### Exercise prompt
In the material below, the lines from the one containing "varies. | [optional]" through the one containing "chain, in wei. |" are to be given again exactly, ends included, and no others.
(Beginning of Supplied material)
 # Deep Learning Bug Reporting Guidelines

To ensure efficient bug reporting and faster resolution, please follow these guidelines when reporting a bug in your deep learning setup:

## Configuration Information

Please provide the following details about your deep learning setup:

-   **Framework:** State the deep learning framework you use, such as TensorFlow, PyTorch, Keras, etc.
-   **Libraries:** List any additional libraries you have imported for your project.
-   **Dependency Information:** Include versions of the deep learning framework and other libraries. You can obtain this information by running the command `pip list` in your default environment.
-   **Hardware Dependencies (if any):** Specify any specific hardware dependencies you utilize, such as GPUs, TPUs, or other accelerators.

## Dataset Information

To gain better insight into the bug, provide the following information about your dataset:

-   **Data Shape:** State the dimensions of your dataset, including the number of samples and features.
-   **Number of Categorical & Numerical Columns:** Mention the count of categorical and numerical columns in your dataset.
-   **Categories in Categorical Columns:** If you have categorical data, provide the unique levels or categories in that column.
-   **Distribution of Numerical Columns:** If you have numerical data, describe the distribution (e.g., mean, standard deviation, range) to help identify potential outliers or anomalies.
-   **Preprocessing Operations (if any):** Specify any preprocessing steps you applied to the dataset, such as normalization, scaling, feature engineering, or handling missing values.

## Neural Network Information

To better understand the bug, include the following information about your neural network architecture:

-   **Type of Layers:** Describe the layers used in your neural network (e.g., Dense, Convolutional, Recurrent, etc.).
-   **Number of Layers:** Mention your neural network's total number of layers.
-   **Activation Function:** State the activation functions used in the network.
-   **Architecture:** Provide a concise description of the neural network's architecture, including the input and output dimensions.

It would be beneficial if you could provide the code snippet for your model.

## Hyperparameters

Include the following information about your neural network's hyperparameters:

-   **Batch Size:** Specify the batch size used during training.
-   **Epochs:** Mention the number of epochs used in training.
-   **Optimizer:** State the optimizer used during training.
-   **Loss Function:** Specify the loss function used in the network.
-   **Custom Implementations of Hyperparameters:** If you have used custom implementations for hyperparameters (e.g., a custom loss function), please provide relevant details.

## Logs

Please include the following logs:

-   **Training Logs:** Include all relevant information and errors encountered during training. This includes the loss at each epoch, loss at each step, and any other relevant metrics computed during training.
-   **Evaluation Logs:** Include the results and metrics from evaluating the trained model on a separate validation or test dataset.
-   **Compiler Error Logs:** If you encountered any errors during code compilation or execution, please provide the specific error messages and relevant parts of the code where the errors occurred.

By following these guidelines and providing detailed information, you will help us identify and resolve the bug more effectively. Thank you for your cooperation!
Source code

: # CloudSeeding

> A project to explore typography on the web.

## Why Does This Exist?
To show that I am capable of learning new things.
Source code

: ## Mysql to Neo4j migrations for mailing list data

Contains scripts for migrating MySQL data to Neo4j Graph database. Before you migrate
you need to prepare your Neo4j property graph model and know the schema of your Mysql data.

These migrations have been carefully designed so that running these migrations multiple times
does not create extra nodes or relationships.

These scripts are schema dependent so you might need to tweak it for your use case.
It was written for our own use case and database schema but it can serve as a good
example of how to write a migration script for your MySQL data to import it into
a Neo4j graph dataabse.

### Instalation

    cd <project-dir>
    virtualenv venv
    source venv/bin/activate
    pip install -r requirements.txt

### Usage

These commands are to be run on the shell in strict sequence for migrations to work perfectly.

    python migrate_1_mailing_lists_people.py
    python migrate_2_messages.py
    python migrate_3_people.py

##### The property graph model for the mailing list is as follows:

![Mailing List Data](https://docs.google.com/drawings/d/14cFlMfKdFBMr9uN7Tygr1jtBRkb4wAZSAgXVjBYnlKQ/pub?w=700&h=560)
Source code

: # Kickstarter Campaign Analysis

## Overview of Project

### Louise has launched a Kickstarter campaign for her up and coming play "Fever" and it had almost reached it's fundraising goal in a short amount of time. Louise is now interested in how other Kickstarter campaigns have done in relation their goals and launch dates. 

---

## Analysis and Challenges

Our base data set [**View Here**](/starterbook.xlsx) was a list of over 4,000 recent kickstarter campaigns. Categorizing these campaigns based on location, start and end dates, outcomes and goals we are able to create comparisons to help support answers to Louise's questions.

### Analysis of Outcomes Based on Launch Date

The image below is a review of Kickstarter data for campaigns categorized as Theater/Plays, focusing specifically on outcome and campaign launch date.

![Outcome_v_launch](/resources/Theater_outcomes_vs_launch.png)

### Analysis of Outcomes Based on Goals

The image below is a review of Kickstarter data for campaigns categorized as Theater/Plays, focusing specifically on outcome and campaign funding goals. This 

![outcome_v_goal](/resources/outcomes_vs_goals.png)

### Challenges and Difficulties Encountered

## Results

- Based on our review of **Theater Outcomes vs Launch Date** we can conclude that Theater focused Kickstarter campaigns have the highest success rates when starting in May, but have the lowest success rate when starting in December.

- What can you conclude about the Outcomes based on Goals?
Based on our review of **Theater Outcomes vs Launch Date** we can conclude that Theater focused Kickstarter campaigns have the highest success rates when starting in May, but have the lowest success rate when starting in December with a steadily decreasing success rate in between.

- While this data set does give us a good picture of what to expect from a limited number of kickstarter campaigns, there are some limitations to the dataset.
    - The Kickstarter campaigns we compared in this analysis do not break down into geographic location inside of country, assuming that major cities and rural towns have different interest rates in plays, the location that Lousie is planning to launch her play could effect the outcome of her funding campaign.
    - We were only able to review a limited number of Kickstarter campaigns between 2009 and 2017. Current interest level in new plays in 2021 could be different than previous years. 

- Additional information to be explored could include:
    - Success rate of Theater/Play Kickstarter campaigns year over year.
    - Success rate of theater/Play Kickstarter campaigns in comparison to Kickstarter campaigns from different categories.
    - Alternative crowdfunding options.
(End of Supplied material)
(Beginning of Supplied material)
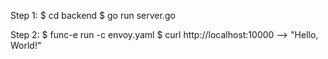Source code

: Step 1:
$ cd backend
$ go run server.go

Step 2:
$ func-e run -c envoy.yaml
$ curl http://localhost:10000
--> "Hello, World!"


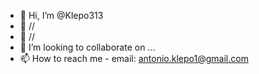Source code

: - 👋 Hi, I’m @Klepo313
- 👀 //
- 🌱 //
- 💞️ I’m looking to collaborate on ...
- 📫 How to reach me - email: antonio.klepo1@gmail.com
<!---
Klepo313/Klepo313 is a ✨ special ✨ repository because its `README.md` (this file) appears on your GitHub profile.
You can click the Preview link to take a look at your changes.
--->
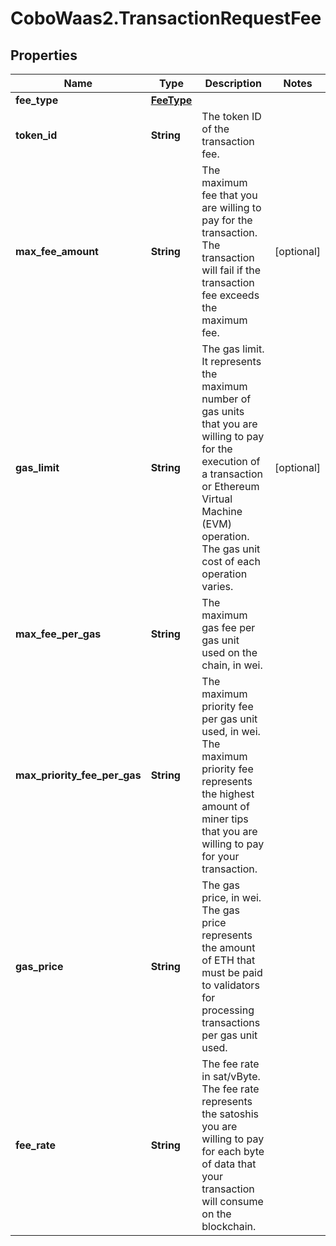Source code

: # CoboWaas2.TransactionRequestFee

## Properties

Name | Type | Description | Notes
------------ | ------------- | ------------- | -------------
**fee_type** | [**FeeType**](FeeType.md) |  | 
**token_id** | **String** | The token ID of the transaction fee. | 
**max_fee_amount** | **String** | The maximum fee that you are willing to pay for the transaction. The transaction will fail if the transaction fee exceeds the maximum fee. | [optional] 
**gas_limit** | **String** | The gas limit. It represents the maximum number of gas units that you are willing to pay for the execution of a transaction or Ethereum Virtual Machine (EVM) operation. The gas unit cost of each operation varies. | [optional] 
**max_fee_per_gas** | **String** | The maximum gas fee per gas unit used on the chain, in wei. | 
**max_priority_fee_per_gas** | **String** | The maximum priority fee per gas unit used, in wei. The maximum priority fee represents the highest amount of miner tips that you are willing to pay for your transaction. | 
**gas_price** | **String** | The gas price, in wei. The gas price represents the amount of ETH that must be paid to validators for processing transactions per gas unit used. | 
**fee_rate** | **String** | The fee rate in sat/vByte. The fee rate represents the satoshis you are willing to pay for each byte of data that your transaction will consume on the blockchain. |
(End of Supplied material)
(Beginning of Supplied material)
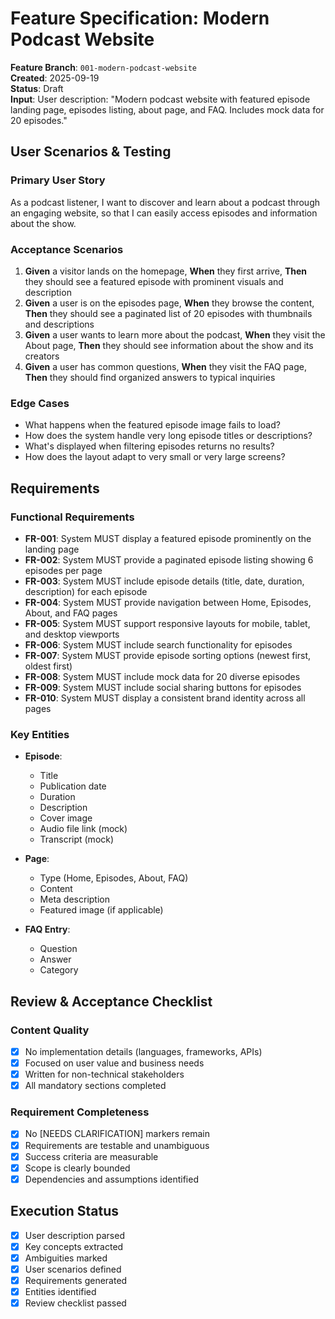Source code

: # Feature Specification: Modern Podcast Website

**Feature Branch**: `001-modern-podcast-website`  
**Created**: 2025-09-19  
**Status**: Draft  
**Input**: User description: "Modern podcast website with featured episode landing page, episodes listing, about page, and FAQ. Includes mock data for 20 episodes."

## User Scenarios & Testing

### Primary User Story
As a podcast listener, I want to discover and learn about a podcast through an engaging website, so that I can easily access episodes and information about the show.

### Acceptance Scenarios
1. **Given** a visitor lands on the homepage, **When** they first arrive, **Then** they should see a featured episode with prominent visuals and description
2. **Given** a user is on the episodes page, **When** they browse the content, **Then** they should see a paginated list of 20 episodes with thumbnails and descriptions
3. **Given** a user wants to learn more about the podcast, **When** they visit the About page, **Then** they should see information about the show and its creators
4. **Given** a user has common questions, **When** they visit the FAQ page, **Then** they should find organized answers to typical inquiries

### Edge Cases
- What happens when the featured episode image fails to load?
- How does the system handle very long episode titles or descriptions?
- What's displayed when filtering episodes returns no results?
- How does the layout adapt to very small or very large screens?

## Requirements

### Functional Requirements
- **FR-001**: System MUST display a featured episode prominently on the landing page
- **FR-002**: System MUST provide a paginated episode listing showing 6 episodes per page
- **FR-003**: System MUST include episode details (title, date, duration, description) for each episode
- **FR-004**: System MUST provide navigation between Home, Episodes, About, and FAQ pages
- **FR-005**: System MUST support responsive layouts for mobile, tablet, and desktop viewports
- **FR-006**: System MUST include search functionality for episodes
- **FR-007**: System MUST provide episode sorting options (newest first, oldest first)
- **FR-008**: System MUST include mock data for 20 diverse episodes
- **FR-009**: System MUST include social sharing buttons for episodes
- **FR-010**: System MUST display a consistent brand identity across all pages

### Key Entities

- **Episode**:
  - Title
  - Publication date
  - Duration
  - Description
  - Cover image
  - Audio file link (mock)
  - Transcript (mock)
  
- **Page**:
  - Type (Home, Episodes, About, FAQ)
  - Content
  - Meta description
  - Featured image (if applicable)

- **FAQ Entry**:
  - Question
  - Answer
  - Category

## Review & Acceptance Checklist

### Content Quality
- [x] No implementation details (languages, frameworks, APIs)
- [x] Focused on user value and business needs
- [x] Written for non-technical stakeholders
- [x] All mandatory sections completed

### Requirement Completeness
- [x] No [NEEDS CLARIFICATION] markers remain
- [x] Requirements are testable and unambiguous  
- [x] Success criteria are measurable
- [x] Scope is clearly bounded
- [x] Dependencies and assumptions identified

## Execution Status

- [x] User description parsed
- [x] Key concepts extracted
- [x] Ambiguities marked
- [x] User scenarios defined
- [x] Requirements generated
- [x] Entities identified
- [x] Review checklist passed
(End of Supplied material)
### Problem solution
**gas_limit** | **String** | The gas limit. It represents the maximum number of gas units that you are willing to pay for the execution of a transaction or Ethereum Virtual Machine (EVM) operation. The gas unit cost of each operation varies. | [optional] 
**max_fee_per_gas** | **String** | The maximum gas fee per gas unit used on the chain, in wei. | 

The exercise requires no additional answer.